Set each entry down verbatim, omitting images.

(DATA SUPPLIED)

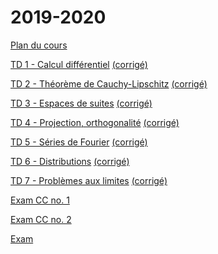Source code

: # 2019-2020

[Plan du cours](https://nbviewer.jupyter.org/github/jbcaillau/mi2/blob/master/cm.ipynb?flush_cache=true)

[TD 1 - Calcul différentiel](td1/td1.pdf) [(corrigé)](td1/td1-corr.pdf)

[TD 2 - Théorème de
Cauchy-Lipschitz](https://nbviewer.jupyter.org/github/jbcaillau/mi2/blob/master/td2/td2.ipynb?flush_cache=true) [(corrigé)](td2/td2-corr.pdf)

[TD 3 - Espaces de suites](td3/td3.pdf) [(corrigé)](td3/td3-corr.pdf)

[TD 4 - Projection, orthogonalité](td4/td4.pdf) [(corrigé)](td4/td4-corr.pdf)

[TD 5 - Séries de Fourier](td5/td5.pdf) [(corrigé)](td5/td5-corr.pdf)

[TD 6 - Distributions](td6/td6.pdf) [(corrigé)](td6/td6-corr.pdf)

[TD 7 - Problèmes aux limites](td7/td7.pdf) [(corrigé)](td7/td7-corr.pdf)

[Exam CC no. 1](exam-cc1-old/exam-cc1.pdf)

[Exam CC no. 2](exam-cc2-old/exam-cc2.pdf)

[Exam](exam/exam.pdf)
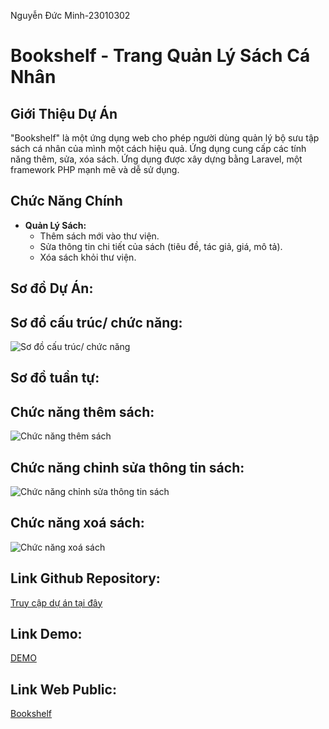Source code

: Nguyễn Đức Minh-23010302 
# Bookshelf - Trang Quản Lý Sách Cá Nhân

## Giới Thiệu Dự Án
"Bookshelf" là một ứng dụng web cho phép người dùng quản lý bộ sưu tập sách cá nhân của mình một cách hiệu quả. Ứng dụng cung cấp các tính năng thêm, sửa, xóa sách. Ứng dụng được xây dựng bằng Laravel, một framework PHP mạnh mẽ và dễ sử dụng.

## Chức Năng Chính

- **Quản Lý Sách:**
    - Thêm sách mới vào thư viện.
    - Sửa thông tin chi tiết của sách (tiêu đề, tác giả, giá, mô tả).
    - Xóa sách khỏi thư viện.
      
## Sơ đồ Dự Án:

## Sơ đồ cấu trúc/ chức năng:

![Sơ đồ cấu trúc/ chức năng](https://github.com/user-attachments/assets/4d43eb7a-0db1-4613-b0a7-4bf29a2d56cf)

## Sơ đồ tuần tự:
## Chức năng thêm sách:

![Chức năng thêm sách](https://github.com/user-attachments/assets/5a86d2d1-8067-4b2b-a195-aa1be5b90c23)

## Chức năng chỉnh sửa thông tin sách:

![Chức năng chỉnh sửa thông tin sách](https://github.com/user-attachments/assets/4026f723-1896-4a29-aa2c-c494ce48fca2)

## Chức năng xoá sách:

![Chức năng xoá sách](https://github.com/user-attachments/assets/bb7cfc73-c67c-4265-bc60-50cbacba8d76)

## Link Github Repository:
[Truy cập dự án tại đây](https://github.com/ngMinh42/TKWNC-Bookshelf)

## Link Demo:
[DEMO](https://youtu.be/0zgMMM_WLdE)

## Link Web Public:
[Bookshelf](http://127.0.0.1:8000/books)


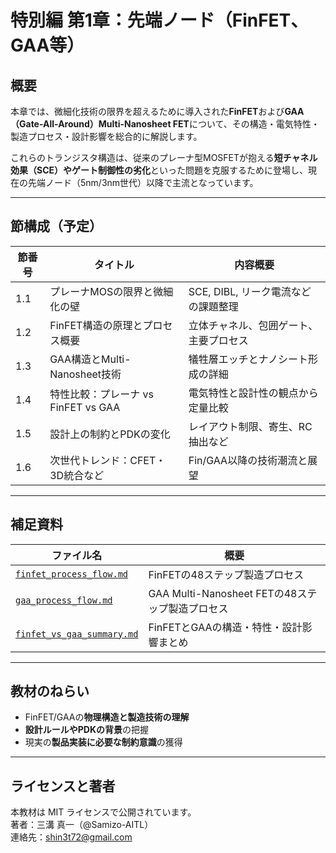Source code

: # 特別編 第1章：先端ノード（FinFET、GAA等）

## 概要

本章では、微細化技術の限界を超えるために導入された**FinFET**および**GAA（Gate-All-Around）Multi-Nanosheet FET**について、その構造・電気特性・製造プロセス・設計影響を総合的に解説します。

これらのトランジスタ構造は、従来のプレーナ型MOSFETが抱える**短チャネル効果（SCE）**や**ゲート制御性の劣化**といった問題を克服するために登場し、現在の先端ノード（5nm/3nm世代）以降で主流となっています。

---

## 節構成（予定）

| 節番号 | タイトル | 内容概要 |
|--------|----------|----------|
| 1.1 | プレーナMOSの限界と微細化の壁 | SCE, DIBL, リーク電流などの課題整理 |
| 1.2 | FinFET構造の原理とプロセス概要 | 立体チャネル、包囲ゲート、主要プロセス |
| 1.3 | GAA構造とMulti-Nanosheet技術 | 犠牲層エッチとナノシート形成の詳細 |
| 1.4 | 特性比較：プレーナ vs FinFET vs GAA | 電気特性と設計性の観点から定量比較 |
| 1.5 | 設計上の制約とPDKの変化 | レイアウト制限、寄生、RC抽出など |
| 1.6 | 次世代トレンド：CFET・3D統合など | Fin/GAA以降の技術潮流と展望 |

---

## 補足資料

| ファイル名 | 概要 |
|------------|------|
| [`finfet_process_flow.md`](./finfet_process_flow.md) | FinFETの48ステップ製造プロセス |
| [`gaa_process_flow.md`](./gaa_process_flow.md) | GAA Multi-Nanosheet FETの48ステップ製造プロセス |
| [`finfet_vs_gaa_summary.md`](./finfet_vs_gaa_summary.md) | FinFETとGAAの構造・特性・設計影響まとめ |

---

## 教材のねらい

- FinFET/GAAの**物理構造と製造技術の理解**
- **設計ルールやPDKの背景**の把握
- 現実の**製品実装に必要な制約意識**の獲得

---

## ライセンスと著者

本教材は MIT ライセンスで公開されています。  
著者：三溝 真一（@Samizo-AITL）  
連絡先：[shin3t72@gmail.com](mailto:shin3t72@gmail.com)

(End DATA SUPPLIED)

_REPLY TO THE TASK_
Source code

: # 2019-2020

[Plan du cours](https://nbviewer.jupyter.org/github/jbcaillau/mi2/blob/master/cm.ipynb?flush_cache=true)

[TD 1 - Calcul différentiel](td1/td1.pdf) [(corrigé)](td1/td1-corr.pdf)

[TD 2 - Théorème de
Cauchy-Lipschitz](https://nbviewer.jupyter.org/github/jbcaillau/mi2/blob/master/td2/td2.ipynb?flush_cache=true) [(corrigé)](td2/td2-corr.pdf)

[TD 3 - Espaces de suites](td3/td3.pdf) [(corrigé)](td3/td3-corr.pdf)

[TD 4 - Projection, orthogonalité](td4/td4.pdf) [(corrigé)](td4/td4-corr.pdf)

[TD 5 - Séries de Fourier](td5/td5.pdf) [(corrigé)](td5/td5-corr.pdf)

[TD 6 - Distributions](td6/td6.pdf) [(corrigé)](td6/td6-corr.pdf)

[TD 7 - Problèmes aux limites](td7/td7.pdf) [(corrigé)](td7/td7-corr.pdf)

[Exam CC no. 1](exam-cc1-old/exam-cc1.pdf)

[Exam CC no. 2](exam-cc2-old/exam-cc2.pdf)

[Exam](exam/exam.pdf)
Source code

: Nguyễn Đức Minh-23010302 
# Bookshelf - Trang Quản Lý Sách Cá Nhân

## Giới Thiệu Dự Án
"Bookshelf" là một ứng dụng web cho phép người dùng quản lý bộ sưu tập sách cá nhân của mình một cách hiệu quả. Ứng dụng cung cấp các tính năng thêm, sửa, xóa sách. Ứng dụng được xây dựng bằng Laravel, một framework PHP mạnh mẽ và dễ sử dụng.

## Chức Năng Chính

- **Quản Lý Sách:**
    - Thêm sách mới vào thư viện.
    - Sửa thông tin chi tiết của sách (tiêu đề, tác giả, giá, mô tả).
    - Xóa sách khỏi thư viện.
      
## Sơ đồ Dự Án:

## Sơ đồ cấu trúc/ chức năng:

![Sơ đồ cấu trúc/ chức năng](https://github.com/user-attachments/assets/4d43eb7a-0db1-4613-b0a7-4bf29a2d56cf)

## Sơ đồ tuần tự:
## Chức năng thêm sách:

![Chức năng thêm sách](https://github.com/user-attachments/assets/5a86d2d1-8067-4b2b-a195-aa1be5b90c23)

## Chức năng chỉnh sửa thông tin sách:

![Chức năng chỉnh sửa thông tin sách](https://github.com/user-attachments/assets/4026f723-1896-4a29-aa2c-c494ce48fca2)

## Chức năng xoá sách:

![Chức năng xoá sách](https://github.com/user-attachments/assets/bb7cfc73-c67c-4265-bc60-50cbacba8d76)

## Link Github Repository:
[Truy cập dự án tại đây](https://github.com/ngMinh42/TKWNC-Bookshelf)

## Link Demo:
[DEMO](https://youtu.be/0zgMMM_WLdE)

## Link Web Public:
[Bookshelf](http://127.0.0.1:8000/books)


Source code

: # 特別編 第1章：先端ノード（FinFET、GAA等）

## 概要

本章では、微細化技術の限界を超えるために導入された**FinFET**および**GAA（Gate-All-Around）Multi-Nanosheet FET**について、その構造・電気特性・製造プロセス・設計影響を総合的に解説します。

これらのトランジスタ構造は、従来のプレーナ型MOSFETが抱える**短チャネル効果（SCE）**や**ゲート制御性の劣化**といった問題を克服するために登場し、現在の先端ノード（5nm/3nm世代）以降で主流となっています。

---

## 節構成（予定）

| 節番号 | タイトル | 内容概要 |
|--------|----------|----------|
| 1.1 | プレーナMOSの限界と微細化の壁 | SCE, DIBL, リーク電流などの課題整理 |
| 1.2 | FinFET構造の原理とプロセス概要 | 立体チャネル、包囲ゲート、主要プロセス |
| 1.3 | GAA構造とMulti-Nanosheet技術 | 犠牲層エッチとナノシート形成の詳細 |
| 1.4 | 特性比較：プレーナ vs FinFET vs GAA | 電気特性と設計性の観点から定量比較 |
| 1.5 | 設計上の制約とPDKの変化 | レイアウト制限、寄生、RC抽出など |
| 1.6 | 次世代トレンド：CFET・3D統合など | Fin/GAA以降の技術潮流と展望 |

---

## 補足資料

| ファイル名 | 概要 |
|------------|------|
| [`finfet_process_flow.md`](./finfet_process_flow.md) | FinFETの48ステップ製造プロセス |
| [`gaa_process_flow.md`](./gaa_process_flow.md) | GAA Multi-Nanosheet FETの48ステップ製造プロセス |
| [`finfet_vs_gaa_summary.md`](./finfet_vs_gaa_summary.md) | FinFETとGAAの構造・特性・設計影響まとめ |

---

## 教材のねらい

- FinFET/GAAの**物理構造と製造技術の理解**
- **設計ルールやPDKの背景**の把握
- 現実の**製品実装に必要な制約意識**の獲得

---

## ライセンスと著者

本教材は MIT ライセンスで公開されています。  
著者：三溝 真一（@Samizo-AITL）  
連絡先：[shin3t72@gmail.com](mailto:shin3t72@gmail.com)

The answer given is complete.